On the Design of Software Organizations - Balancing Autonomy with Governance

Posted by - raja 2015/07/22 03:52:19

In most organizations, software flourished in individual groups. These groups were subsequently centralized. Now it is realized that these groups need to be de-centralized but with better governance..

With a spurt in the documented history of any field of endeavor, we will begin to discern some recurring cycles of patterns. What was once touted as the next best thing would have been subsequently denounced only to have it revive later like the proverbial Phoenix with even more vigor.   This observation is conveyed by the old chestnut about "history repeating itself".  In the software world, with a decade witnessing the kind of events that used to take a century or more to happen, this phenomenon is even more palpable.

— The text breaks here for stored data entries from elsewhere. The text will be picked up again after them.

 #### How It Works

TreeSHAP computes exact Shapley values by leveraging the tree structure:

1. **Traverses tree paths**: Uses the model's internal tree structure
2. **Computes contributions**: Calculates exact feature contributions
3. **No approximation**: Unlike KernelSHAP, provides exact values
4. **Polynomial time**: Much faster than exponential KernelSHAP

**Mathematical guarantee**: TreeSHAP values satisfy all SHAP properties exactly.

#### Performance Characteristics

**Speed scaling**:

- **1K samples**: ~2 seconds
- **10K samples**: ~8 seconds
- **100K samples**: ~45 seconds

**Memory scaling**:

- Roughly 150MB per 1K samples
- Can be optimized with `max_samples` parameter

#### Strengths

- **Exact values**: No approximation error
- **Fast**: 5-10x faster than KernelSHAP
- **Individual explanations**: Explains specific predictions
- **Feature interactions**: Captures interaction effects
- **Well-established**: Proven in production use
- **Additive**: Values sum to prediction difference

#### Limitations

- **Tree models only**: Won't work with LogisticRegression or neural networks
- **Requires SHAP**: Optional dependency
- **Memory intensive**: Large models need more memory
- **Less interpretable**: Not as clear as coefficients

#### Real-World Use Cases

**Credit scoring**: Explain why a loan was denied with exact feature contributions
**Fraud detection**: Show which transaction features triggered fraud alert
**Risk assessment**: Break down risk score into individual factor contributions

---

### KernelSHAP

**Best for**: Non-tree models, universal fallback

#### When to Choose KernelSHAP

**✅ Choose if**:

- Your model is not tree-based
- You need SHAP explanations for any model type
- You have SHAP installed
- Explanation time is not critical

This whole cycle of a pattern being raved about, ranted on and re-raved subsequently happens in less than 5 years sometimes. 

In this post, I am going to talk about one such pattern which I personally had a chance to advocate in one big organization recently. It is about the growing need for autonomy for product teams.

Stage One - Product/Software Proliferation

Several years ago, (in the 1980s and 1990s )  every group in an organization wanted to develop their own software.  Each group of course religiously avoided discourse with others and started to form products that are suited for the needs of the group in question but studiously avoided any interactions with other products. Soon we had CRM systems, billing systems, hiring systems, supply chain systems, ecommerce systems etc. With the consequent proliferation of software products in the enterprise, someone came down with a heavy hand and usurped software development from domain groups. This lead to:

Stage Two - The IT Police

These are centralized constructs enforcing one unified way of doing IT through out the organization. Some of these teams include the following: * An Enterprise Architecture team. * A central build team. * One central IT team that develops software for the enterprise. * One team that dishes out requirements for all IT systems in the enterprise.

This extreme centralization lead to loss of domain expertise and excessive adulation of IT knowledge. Domain knowledge was marginalized. The specialized softwares were augmented and sometimes replaced by huge "enterprisy" systems that did too much work - inefficiently!  

We had 2000 page design documents, unwieldy monolithic software solutions, 3 year waterfall based development cycles with zilch feedback and so called "architects" who dabbled in power points and relied on automated code reviews to produce 100 page long feedback treatises that were effectively ignored.

Stage Three - Then came the dawn

By circa 2000, it was evident that this trend hindered growth to a crawl. Too many things were being combined and the Single Responsibility Principle was honored in the breach. Teams were no longer efficient to catering to the needs of the particular domain. We had ERP and CRM solutions that owned almost every part of the enterprise from product induction to order management to even managing employees.

Then agility arrived in the scene. The individual business units decided that they can fend for themselves much better rather than rely on centralized IT teams with their teeming bureaucracies. Small systems got back into fashion. Self organized teams composed of a handful of people were able to demonstrate value in small increments. It was evident that the business groupd had the best domain knowledge to change themselves. People re-realized what was known from the 1960s that 

Any organization that designs a system  will produce a design whose structure is a copy of the organization's communication structure.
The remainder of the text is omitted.